Hamiltonian Quantization of Chern-Simons theory with SL(2,C) Group

TL;DR

This paper develops a unitary representation of the algebra of observables in Chern-Simons theory with the SL(2,C) group, using combinatorial quantization and spin-network techniques, linking it to quantum Lorentz group representations.

Contribution

It constructs a novel unitary representation of the observable algebra in SL(2,C) Chern-Simons theory via combinatorial quantization and spin-networks, advancing the understanding of quantum Lorentz group applications.

Findings

Constructed a unitary representation on a Hilbert space of spin-networks.
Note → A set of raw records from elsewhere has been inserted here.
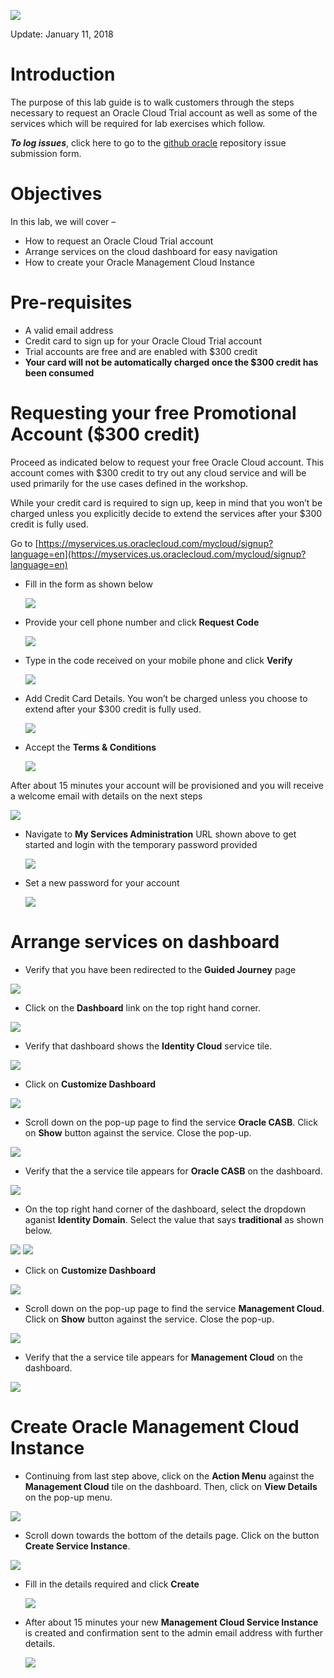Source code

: ![](images/pre-req/header.png) 

Update: January 11, 2018

# Introduction

The purpose of this lab guide is to walk customers through the steps necessary to request an Oracle Cloud Trial account as well as some of the services which will be required for lab exercises which follow.

***To log issues***, click here to go to the [github oracle](https://github.com/csdoracle/Cloud-Security-Day/issues/new) repository issue submission form.

# Objectives

In this lab, we will cover –

- How to request an Oracle Cloud Trial account
- Arrange services on the cloud dashboard for easy navigation
- How to create your Oracle Management Cloud Instance


# Pre-requisites

- A valid email address
- Credit card to sign up for your Oracle Cloud Trial account
 - Trial accounts are free and are enabled with $300 credit
 - **Your card will not be automatically charged once the $300 credit has been consumed**

# Requesting your free  Promotional Account ($300 credit)

Proceed as indicated below to request your free Oracle Cloud account. This account comes with $300 credit to try out any cloud service and will be used primarily for the use cases defined in the workshop. 

While your credit card is required to sign up, keep in mind that you won’t be charged unless you explicitly decide to extend the services after your $300 credit is fully used. 

Go to [https://myservices.us.oraclecloud.com/mycloud/signup?language=en](https://myservices.us.oraclecloud.com/mycloud/signup?language=en)

- Fill in the form as shown below

	![](images/pre-req/pre-001.png)

- Provide your cell phone number and click **Request Code**

	![](images/pre-req/pre-002.png)

- Type in the code received on your mobile phone and click **Verify**

	![](images/pre-req/pre-003.png)

- Add Credit Card Details. You won’t be charged unless you choose to extend after your $300 credit is fully used.

	![](images/pre-req/pre-004.png)

- Accept the **Terms & Conditions**

	![](images/pre-req/pre-005.png)

After about 15 minutes your account will be provisioned and you will receive a welcome email with details on the next steps

![](images/pre-req/pre-006.png)

- Navigate to **My Services Administration** URL shown above to get started and login with the temporary password provided

	![](images/pre-req/pre-007.png)

- Set a new password for your account

	![](images/pre-req/pre-008.png)
	
# Arrange services on dashboard

- Verify that you have been redirected to the **Guided Journey** page

![](images/pre-req/pre-008-1.png)

- Click on the **Dashboard** link on the top right hand corner.

![](images/pre-req/pre-008-2.png)

- Verify that dashboard shows the **Identity Cloud** service tile.

![](images/pre-req/pre-008-3.png)

- Click on **Customize Dashboard**

![](images/pre-req/pre-008-4.png)

- Scroll down on the pop-up page to find the service **Oracle CASB**. Click on  **Show** button against the service. Close the pop-up.

![](images/pre-req/pre-008-5.png)

- Verify that the a service tile appears for **Oracle CASB** on the dashboard.

![](images/pre-req/pre-008-6.png)

- On the top right hand corner of the dashboard, select the dropdown aganist **Identity Domain**. Select the value that says **traditional** as shown below.

![](images/pre-req/pre-008-7.png)
![](images/pre-req/pre-008-8.png)

- Click on **Customize Dashboard**

![](images/pre-req/pre-008-9.png)

- Scroll down on the pop-up page to find the service **Management Cloud**. Click on  **Show** button against the service. Close the pop-up.

![](images/pre-req/pre-008-10.png)

- Verify that the a service tile appears for **Management Cloud** on the dashboard.

![](images/pre-req/pre-008-11.png)

# Create Oracle Management Cloud Instance

- Continuing from last step above, click on the **Action Menu** against the **Management Cloud** tile on the dashboard. Then, click on **View Details** on the pop-up menu.

![](images/pre-req/pre-008-12.png)

- Scroll down towards the bottom of the details page. Click on the button **Create Service Instance**.

![](images/pre-req/pre-008-13.png)

- Fill in the details required and click **Create**

	![](images/pre-req/pre-011.png)

- After about 15 minutes your new **Management Cloud Service Instance** is created and confirmation sent to the admin email address with further details.

	![](images/pre-req/pre-012.png)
Linked puncture insertions to massive spinning particles in de Sitter space.

Proved unitarity using properties of intertwiners and Clebsch-Gordan decomposition.

Abstract

We analyze the hamiltonian quantization of Chern-Simons theory associated to the universal covering of the Lorentz group SO(3,1). The algebra of observables is generated by finite dimensional spin networks drawn on a punctured topological surface. Our main result is a construction of a unitary representation of this algebra. For this purpose, we use the formalism of combinatorial quantization of Chern-Simons theory, i.e we quantize the algebra of polynomial functions on the space of flat SL(2,C)-connections on a topological surface with punctures. This algebra admits a unitary representation acting on an Hilbert space which consists in wave packets of spin-networks associated to principal unitary representations of the quantum Lorentz group. This representation is constructed using only Clebsch-Gordan decomposition of a tensor product of a finite dimensional representation with a principal unitary representation. The proof of unitarity of this representation is non trivial and is a consequence of properties of intertwiners which are studied in depth. We analyze the relationship between the insertion of a puncture colored with a principal representation and the presence of a world-line of a massive spinning particle in de Sitter space.